» **Listed entries**
────

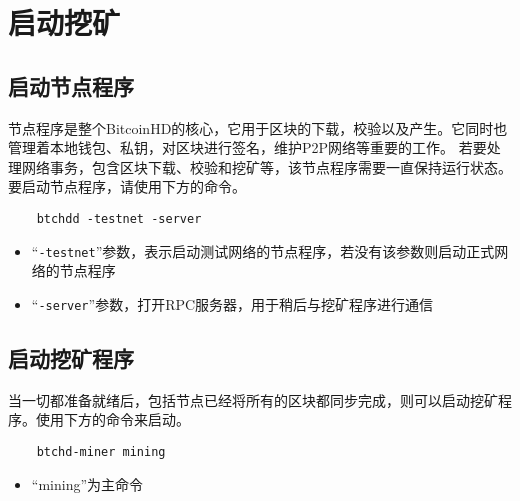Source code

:\section{启动挖矿}
\subsection{启动节点程序}
\begin{flushleft}
    节点程序是整个BitcoinHD的核心，它用于区块的下载，校验以及产生。它同时也管理着本地钱包、私钥，对区块进行签名，维护P2P网络等重要的工作。
    若要处理网络事务，包含区块下载、校验和挖矿等，该节点程序需要一直保持运行状态。要启动节点程序，请使用下方的命令。
\end{flushleft}
\scriptsize
\begin{verbatim}
    btchdd -testnet -server
\end{verbatim}
\normalsize
\begin{itemize}
    \item ``\texttt{-testnet}''参数，表示启动测试网络的节点程序，若没有该参数则启动正式网络的节点程序
    \item ``\texttt{-server}''参数，打开RPC服务器，用于稍后与挖矿程序进行通信
\end{itemize}
\subsection{启动挖矿程序}
\begin{flushleft}
    当一切都准备就绪后，包括节点已经将所有的区块都同步完成，则可以启动挖矿程序。使用下方的命令来启动。
\end{flushleft}
\scriptsize
\begin{verbatim}
    btchd-miner mining
\end{verbatim}
\normalsize
\begin{itemize}
    \item ``mining''为主命令
\end{itemize}
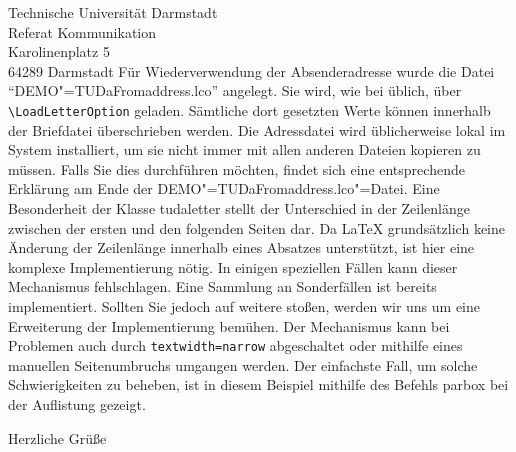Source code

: \documentclass[
	german, %
	accentcolor=9c,%
	premium=true,%
]{tudaletter}
\begin{document}
\begin{letter}{%
    Technische Universität Darmstadt\\
    Referat Kommunikation\\
    Karolinenplatz 5\\
    64289 Darmstadt}
Für Wiederverwendung der Absenderadresse wurde die Datei \enquote{DEMO"=TUDaFromaddress.lco} angelegt.
Sie wird, wie bei \KOMAScript{} üblich, über \verb+\LoadLetterOption+ geladen.
Sämtliche dort gesetzten Werte können innerhalb der Briefdatei überschrieben werden.
Die Adressdatei wird üblicherweise lokal im System installiert, um sie nicht immer mit allen anderen Dateien kopieren zu müssen.
Falls Sie dies durchführen möchten, findet sich eine entsprechende Erklärung am Ende der DEMO"=TUDaFromaddress.lco"=Datei.
Eine Besonderheit der Klasse tudaletter stellt der Unterschied in der Zeilenlänge zwischen der ersten und den folgenden Seiten dar.
Da \LaTeX{} grundsätzlich keine Änderung der Zeilenlänge innerhalb eines Absatzes unterstützt, ist hier eine komplexe Implementierung nötig.
In einigen speziellen Fällen kann dieser Mechanismus fehlschlagen.
Eine Sammlung an Sonderfällen ist bereits implementiert.
Sollten Sie jedoch auf weitere stoßen, werden wir uns um eine Erweiterung der Implementierung bemühen.
Der Mechanismus kann bei Problemen auch durch \verb+textwidth=narrow+ abgeschaltet oder mithilfe eines manuellen Seitenumbruchs umgangen werden.
Der einfachste Fall, um solche Schwierigkeiten zu beheben, ist in diesem Beispiel mithilfe des Befehls parbox bei der Auflistung gezeigt.

\closing{Herzliche Grüße}


\end{letter}
\end{document}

────

» **Activity**
Your task is to retype all the entries exactly and leave out any pictures.

» **Exercise answer**
Source code

:\section{启动挖矿}
\subsection{启动节点程序}
\begin{flushleft}
    节点程序是整个BitcoinHD的核心，它用于区块的下载，校验以及产生。它同时也管理着本地钱包、私钥，对区块进行签名，维护P2P网络等重要的工作。
    若要处理网络事务，包含区块下载、校验和挖矿等，该节点程序需要一直保持运行状态。要启动节点程序，请使用下方的命令。
\end{flushleft}
\scriptsize
\begin{verbatim}
    btchdd -testnet -server
\end{verbatim}
\normalsize
\begin{itemize}
    \item ``\texttt{-testnet}''参数，表示启动测试网络的节点程序，若没有该参数则启动正式网络的节点程序
    \item ``\texttt{-server}''参数，打开RPC服务器，用于稍后与挖矿程序进行通信
\end{itemize}
\subsection{启动挖矿程序}
\begin{flushleft}
    当一切都准备就绪后，包括节点已经将所有的区块都同步完成，则可以启动挖矿程序。使用下方的命令来启动。
\end{flushleft}
\scriptsize
\begin{verbatim}
    btchd-miner mining
\end{verbatim}
\normalsize
\begin{itemize}
    \item ``mining''为主命令
\end{itemize}
Source code

: \documentclass[
	german, %
	accentcolor=9c,%
	premium=true,%
]{tudaletter}
\begin{document}
\begin{letter}{%
    Technische Universität Darmstadt\\
    Referat Kommunikation\\
    Karolinenplatz 5\\
    64289 Darmstadt}
Für Wiederverwendung der Absenderadresse wurde die Datei \enquote{DEMO"=TUDaFromaddress.lco} angelegt.
Sie wird, wie bei \KOMAScript{} üblich, über \verb+\LoadLetterOption+ geladen.
Sämtliche dort gesetzten Werte können innerhalb der Briefdatei überschrieben werden.
Die Adressdatei wird üblicherweise lokal im System installiert, um sie nicht immer mit allen anderen Dateien kopieren zu müssen.
Falls Sie dies durchführen möchten, findet sich eine entsprechende Erklärung am Ende der DEMO"=TUDaFromaddress.lco"=Datei.
Eine Besonderheit der Klasse tudaletter stellt der Unterschied in der Zeilenlänge zwischen der ersten und den folgenden Seiten dar.
Da \LaTeX{} grundsätzlich keine Änderung der Zeilenlänge innerhalb eines Absatzes unterstützt, ist hier eine komplexe Implementierung nötig.
In einigen speziellen Fällen kann dieser Mechanismus fehlschlagen.
Eine Sammlung an Sonderfällen ist bereits implementiert.
Sollten Sie jedoch auf weitere stoßen, werden wir uns um eine Erweiterung der Implementierung bemühen.
Der Mechanismus kann bei Problemen auch durch \verb+textwidth=narrow+ abgeschaltet oder mithilfe eines manuellen Seitenumbruchs umgangen werden.
Der einfachste Fall, um solche Schwierigkeiten zu beheben, ist in diesem Beispiel mithilfe des Befehls parbox bei der Auflistung gezeigt.

\closing{Herzliche Grüße}


\end{letter}
\end{document}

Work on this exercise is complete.